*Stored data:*
○ ○ ○
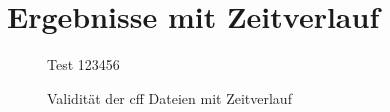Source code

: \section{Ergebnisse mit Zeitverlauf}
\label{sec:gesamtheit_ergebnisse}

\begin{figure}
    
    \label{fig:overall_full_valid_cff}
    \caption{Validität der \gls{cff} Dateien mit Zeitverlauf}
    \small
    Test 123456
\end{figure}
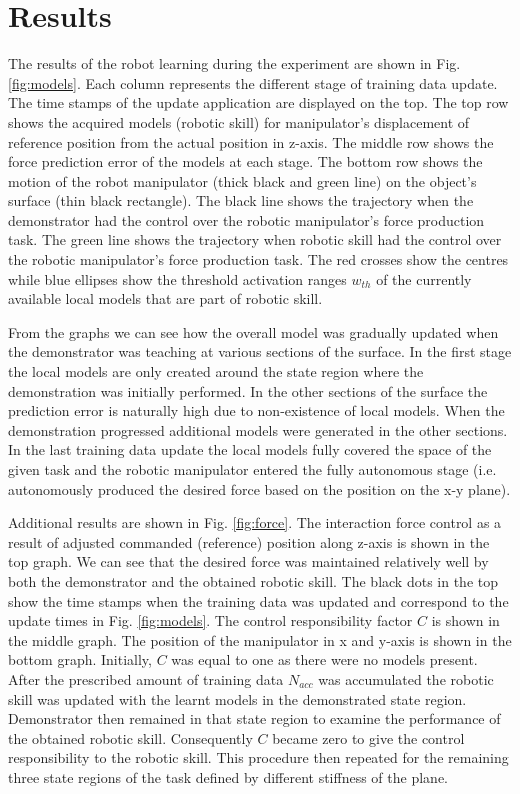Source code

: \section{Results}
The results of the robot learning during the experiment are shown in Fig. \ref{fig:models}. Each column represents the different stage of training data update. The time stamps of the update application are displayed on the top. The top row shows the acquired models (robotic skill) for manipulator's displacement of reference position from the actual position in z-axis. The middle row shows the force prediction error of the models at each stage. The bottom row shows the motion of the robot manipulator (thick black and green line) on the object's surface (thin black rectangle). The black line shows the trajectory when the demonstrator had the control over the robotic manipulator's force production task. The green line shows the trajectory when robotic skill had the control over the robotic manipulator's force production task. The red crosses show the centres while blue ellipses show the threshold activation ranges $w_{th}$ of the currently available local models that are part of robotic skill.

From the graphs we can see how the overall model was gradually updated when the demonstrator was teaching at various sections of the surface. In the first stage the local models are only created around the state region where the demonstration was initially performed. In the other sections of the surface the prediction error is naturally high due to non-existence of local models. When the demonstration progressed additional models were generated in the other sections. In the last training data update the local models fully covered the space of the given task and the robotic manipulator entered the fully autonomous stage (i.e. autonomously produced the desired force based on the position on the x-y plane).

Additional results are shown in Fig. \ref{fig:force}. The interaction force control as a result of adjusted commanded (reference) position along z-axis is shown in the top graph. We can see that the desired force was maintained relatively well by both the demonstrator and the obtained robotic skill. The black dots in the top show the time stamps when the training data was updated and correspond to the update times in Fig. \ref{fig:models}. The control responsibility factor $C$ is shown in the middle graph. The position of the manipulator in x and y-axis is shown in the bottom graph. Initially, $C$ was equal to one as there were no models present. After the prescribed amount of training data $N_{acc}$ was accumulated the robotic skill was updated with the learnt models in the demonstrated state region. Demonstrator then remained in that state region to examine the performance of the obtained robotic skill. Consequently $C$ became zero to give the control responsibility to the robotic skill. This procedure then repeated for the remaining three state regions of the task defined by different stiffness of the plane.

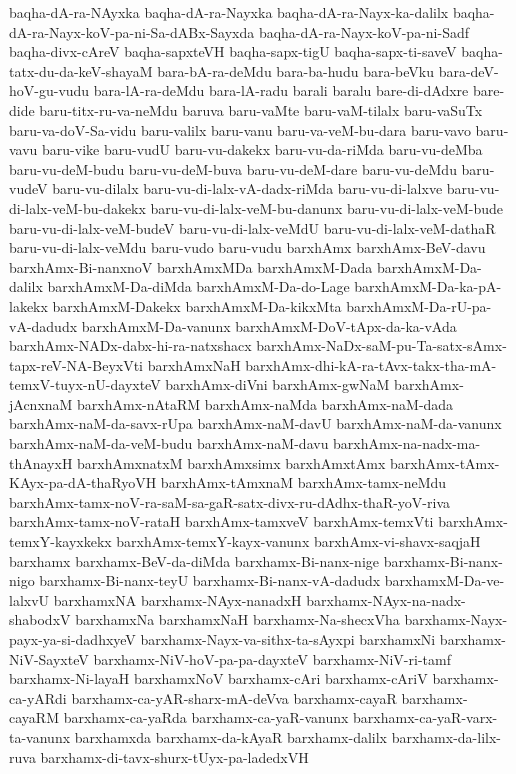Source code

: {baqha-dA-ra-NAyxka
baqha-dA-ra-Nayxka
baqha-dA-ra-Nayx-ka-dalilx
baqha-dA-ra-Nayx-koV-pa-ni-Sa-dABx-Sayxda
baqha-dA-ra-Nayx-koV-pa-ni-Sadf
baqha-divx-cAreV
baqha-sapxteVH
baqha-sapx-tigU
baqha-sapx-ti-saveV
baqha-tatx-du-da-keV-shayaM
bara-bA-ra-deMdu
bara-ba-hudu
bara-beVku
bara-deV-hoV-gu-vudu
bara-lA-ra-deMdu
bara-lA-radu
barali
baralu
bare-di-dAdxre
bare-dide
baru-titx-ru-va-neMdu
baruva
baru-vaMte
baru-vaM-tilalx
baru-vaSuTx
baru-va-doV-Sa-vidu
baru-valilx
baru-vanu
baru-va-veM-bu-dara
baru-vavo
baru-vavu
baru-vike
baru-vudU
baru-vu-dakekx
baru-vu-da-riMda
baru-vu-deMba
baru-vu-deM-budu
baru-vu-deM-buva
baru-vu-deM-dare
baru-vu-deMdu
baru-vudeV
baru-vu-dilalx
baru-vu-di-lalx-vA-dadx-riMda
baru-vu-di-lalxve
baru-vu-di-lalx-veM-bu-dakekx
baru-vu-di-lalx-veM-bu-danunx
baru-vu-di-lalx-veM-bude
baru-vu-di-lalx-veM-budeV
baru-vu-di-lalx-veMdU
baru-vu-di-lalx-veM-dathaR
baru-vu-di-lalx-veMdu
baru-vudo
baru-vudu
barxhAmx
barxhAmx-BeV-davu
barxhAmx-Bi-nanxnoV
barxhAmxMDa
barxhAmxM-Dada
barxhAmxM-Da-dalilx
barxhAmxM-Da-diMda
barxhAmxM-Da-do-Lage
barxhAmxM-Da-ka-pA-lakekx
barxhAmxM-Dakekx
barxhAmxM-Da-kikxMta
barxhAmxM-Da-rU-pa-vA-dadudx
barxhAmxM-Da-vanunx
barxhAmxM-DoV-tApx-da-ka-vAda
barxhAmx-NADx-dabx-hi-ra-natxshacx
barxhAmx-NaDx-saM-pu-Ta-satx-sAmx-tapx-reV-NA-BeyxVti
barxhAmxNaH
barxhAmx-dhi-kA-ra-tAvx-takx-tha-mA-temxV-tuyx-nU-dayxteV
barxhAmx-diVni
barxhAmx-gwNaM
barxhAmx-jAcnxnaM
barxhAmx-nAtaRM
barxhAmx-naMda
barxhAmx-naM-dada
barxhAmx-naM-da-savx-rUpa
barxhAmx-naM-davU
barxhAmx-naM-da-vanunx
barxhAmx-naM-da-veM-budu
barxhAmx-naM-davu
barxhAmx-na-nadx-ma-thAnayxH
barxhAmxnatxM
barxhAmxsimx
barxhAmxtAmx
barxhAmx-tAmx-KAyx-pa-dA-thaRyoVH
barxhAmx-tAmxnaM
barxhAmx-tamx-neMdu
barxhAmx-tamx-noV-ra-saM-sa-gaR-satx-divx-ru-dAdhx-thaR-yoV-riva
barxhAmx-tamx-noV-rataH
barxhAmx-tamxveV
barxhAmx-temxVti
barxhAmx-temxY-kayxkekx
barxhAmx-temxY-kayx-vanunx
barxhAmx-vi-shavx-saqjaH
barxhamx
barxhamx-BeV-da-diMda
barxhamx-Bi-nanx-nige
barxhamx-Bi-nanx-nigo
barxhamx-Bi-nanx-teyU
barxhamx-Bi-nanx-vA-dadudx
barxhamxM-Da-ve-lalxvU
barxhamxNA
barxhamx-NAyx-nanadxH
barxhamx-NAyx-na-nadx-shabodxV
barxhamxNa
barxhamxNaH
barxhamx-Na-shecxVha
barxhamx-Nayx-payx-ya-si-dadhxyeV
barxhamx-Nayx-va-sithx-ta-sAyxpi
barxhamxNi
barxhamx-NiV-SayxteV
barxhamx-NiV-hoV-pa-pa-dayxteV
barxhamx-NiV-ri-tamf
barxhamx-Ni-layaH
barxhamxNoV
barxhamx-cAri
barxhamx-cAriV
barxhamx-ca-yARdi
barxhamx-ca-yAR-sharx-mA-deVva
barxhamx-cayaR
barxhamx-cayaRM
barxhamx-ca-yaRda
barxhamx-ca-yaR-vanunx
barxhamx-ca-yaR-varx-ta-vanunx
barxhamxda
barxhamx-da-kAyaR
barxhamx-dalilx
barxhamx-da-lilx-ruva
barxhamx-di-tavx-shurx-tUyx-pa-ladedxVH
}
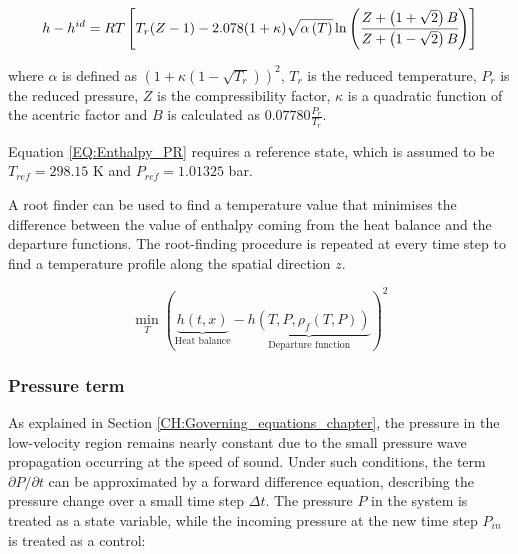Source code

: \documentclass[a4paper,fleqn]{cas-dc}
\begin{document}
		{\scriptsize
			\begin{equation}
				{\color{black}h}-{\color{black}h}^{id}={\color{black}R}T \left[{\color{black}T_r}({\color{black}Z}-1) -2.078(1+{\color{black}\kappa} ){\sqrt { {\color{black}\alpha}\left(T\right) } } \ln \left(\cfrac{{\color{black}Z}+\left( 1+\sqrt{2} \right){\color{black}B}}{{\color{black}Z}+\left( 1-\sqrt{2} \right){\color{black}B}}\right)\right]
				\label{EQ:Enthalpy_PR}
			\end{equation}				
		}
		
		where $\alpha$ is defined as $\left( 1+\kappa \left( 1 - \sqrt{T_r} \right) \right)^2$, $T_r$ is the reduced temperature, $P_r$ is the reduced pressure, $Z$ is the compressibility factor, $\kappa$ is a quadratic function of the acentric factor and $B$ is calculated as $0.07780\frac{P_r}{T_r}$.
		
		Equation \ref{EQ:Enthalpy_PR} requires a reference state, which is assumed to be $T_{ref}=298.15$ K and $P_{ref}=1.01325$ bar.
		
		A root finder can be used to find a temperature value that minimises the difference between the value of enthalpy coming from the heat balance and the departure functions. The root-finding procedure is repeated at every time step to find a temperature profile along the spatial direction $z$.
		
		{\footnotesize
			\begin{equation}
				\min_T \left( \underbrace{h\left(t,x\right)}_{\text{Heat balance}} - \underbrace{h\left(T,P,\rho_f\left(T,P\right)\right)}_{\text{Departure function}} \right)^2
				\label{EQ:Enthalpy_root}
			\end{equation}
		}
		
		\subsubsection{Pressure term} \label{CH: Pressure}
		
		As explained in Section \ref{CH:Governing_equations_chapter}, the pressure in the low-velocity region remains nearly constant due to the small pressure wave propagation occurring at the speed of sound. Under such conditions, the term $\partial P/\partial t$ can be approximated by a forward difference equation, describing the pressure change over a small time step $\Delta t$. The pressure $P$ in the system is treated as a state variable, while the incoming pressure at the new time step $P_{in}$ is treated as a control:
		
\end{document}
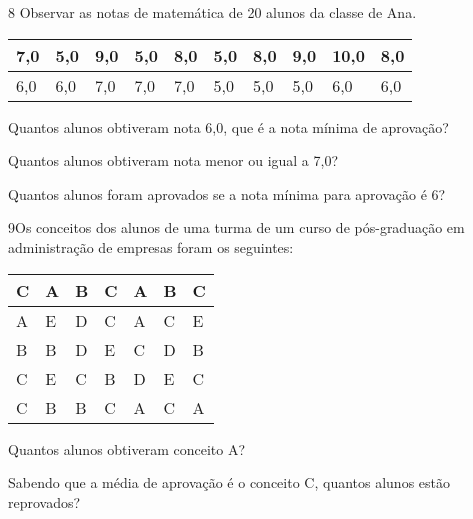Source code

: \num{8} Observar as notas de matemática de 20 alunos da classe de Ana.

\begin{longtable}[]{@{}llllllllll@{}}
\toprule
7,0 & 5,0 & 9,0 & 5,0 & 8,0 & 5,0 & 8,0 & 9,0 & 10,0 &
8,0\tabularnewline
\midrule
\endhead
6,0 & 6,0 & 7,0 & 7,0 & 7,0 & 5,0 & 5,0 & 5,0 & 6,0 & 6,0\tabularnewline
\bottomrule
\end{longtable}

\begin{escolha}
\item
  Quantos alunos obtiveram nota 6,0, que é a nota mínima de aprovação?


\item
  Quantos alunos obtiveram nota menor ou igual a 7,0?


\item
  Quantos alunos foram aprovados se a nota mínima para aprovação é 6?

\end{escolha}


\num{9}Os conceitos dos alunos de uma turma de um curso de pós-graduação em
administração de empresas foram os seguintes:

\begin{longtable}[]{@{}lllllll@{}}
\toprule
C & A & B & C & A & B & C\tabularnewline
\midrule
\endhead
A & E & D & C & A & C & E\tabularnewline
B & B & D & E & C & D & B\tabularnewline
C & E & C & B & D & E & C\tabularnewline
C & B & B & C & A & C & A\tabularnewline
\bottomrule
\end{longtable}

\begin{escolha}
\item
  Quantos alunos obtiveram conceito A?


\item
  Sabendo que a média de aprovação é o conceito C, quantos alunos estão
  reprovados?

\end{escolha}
○ ○ ○
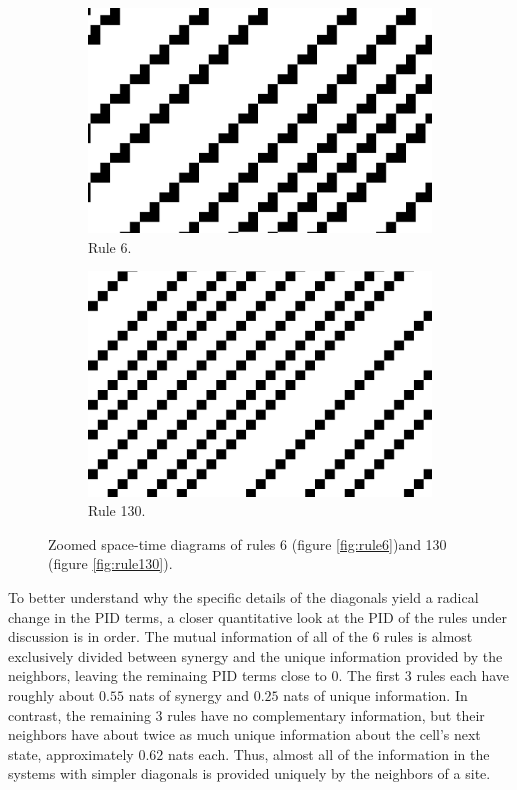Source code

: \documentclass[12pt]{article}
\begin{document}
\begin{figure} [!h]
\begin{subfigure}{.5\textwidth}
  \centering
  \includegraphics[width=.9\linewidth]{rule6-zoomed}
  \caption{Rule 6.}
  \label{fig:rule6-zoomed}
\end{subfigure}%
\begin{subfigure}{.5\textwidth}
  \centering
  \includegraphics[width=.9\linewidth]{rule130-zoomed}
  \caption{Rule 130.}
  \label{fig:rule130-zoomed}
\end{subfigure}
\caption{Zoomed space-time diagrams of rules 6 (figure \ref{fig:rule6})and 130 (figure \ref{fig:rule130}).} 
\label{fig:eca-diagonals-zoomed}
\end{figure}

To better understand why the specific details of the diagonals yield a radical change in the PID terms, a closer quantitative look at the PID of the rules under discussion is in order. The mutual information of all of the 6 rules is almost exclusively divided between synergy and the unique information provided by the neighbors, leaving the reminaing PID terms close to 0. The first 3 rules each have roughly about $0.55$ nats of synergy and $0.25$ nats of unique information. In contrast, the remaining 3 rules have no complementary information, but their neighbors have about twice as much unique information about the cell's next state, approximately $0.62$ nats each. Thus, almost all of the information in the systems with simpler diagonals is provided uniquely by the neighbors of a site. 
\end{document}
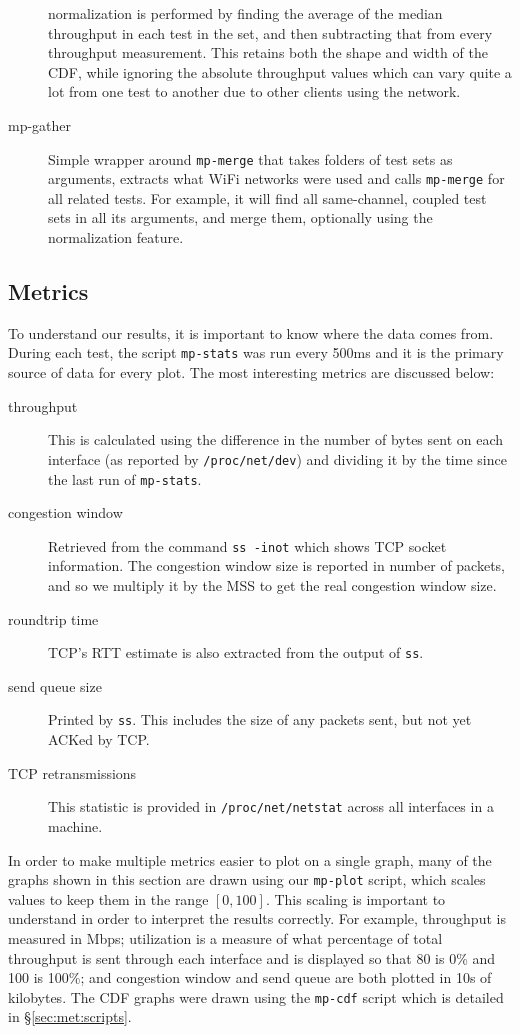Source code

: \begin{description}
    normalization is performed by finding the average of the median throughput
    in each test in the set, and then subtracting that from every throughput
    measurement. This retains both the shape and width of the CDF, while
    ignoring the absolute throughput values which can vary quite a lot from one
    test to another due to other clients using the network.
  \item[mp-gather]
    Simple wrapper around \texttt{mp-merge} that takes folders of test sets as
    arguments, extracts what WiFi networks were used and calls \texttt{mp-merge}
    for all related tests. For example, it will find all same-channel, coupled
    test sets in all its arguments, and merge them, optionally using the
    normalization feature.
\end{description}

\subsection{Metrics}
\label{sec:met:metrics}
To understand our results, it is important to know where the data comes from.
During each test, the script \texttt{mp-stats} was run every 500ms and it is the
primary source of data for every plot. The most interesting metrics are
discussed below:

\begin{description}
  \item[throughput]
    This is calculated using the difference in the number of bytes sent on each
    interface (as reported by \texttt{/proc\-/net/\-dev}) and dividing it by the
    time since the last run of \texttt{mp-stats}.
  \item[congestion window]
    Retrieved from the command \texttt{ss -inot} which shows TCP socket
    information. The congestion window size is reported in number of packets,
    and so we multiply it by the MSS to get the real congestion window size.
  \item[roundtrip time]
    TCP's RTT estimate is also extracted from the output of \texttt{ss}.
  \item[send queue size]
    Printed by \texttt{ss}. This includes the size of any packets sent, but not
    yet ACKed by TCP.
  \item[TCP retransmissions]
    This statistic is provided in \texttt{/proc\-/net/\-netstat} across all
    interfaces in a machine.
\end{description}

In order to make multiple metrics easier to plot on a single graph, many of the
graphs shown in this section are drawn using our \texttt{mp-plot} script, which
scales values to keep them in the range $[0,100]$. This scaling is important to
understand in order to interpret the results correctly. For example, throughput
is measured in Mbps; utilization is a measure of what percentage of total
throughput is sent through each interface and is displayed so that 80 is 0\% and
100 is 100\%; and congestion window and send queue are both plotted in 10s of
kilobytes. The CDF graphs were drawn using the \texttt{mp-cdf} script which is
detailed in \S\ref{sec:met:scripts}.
○ ○ ○
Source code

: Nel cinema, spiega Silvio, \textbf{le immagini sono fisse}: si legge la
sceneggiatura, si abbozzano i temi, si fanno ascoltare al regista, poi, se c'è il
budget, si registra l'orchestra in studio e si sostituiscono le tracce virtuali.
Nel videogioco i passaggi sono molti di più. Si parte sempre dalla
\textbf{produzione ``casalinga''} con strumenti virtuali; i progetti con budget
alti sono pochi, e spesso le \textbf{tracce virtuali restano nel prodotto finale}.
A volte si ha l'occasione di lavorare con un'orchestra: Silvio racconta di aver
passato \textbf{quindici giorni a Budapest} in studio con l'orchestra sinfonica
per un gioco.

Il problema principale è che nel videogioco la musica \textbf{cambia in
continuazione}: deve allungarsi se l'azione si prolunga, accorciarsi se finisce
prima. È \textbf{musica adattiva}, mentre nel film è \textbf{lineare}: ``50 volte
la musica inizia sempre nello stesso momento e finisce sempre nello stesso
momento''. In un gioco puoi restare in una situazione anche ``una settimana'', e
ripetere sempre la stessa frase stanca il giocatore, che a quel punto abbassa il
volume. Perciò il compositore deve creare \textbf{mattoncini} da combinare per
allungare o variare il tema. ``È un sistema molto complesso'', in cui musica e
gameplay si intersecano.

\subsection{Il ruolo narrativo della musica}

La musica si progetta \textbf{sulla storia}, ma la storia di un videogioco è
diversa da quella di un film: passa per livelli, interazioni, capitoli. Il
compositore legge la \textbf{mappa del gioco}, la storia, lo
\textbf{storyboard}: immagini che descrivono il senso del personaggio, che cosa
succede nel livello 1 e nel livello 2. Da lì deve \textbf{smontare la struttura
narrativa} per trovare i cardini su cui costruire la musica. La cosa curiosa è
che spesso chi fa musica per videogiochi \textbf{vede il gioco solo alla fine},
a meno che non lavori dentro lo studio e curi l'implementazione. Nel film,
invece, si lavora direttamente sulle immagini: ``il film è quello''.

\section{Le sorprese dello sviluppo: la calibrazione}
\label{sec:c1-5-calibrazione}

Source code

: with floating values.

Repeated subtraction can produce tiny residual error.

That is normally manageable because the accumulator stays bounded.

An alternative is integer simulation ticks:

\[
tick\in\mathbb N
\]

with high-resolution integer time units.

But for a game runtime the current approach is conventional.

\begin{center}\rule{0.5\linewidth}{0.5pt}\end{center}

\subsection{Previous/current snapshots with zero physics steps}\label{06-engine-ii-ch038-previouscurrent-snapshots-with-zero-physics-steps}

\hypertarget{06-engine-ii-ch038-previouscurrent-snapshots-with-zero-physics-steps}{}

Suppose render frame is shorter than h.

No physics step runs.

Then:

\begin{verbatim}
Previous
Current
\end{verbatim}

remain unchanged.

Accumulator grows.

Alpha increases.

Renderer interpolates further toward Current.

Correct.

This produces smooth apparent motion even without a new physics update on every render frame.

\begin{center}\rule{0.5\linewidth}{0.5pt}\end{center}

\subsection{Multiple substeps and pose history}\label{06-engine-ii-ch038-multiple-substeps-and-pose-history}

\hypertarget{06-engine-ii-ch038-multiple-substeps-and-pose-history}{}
○ ○ ○
Among the records, find each line where the word "dadudx" occurs, and copy it.

*FINISHED EXERCISE:*
barxhAmxM-Da-rU-pa-vA-dadudx
barxhamx-Bi-nanx-vA-dadudx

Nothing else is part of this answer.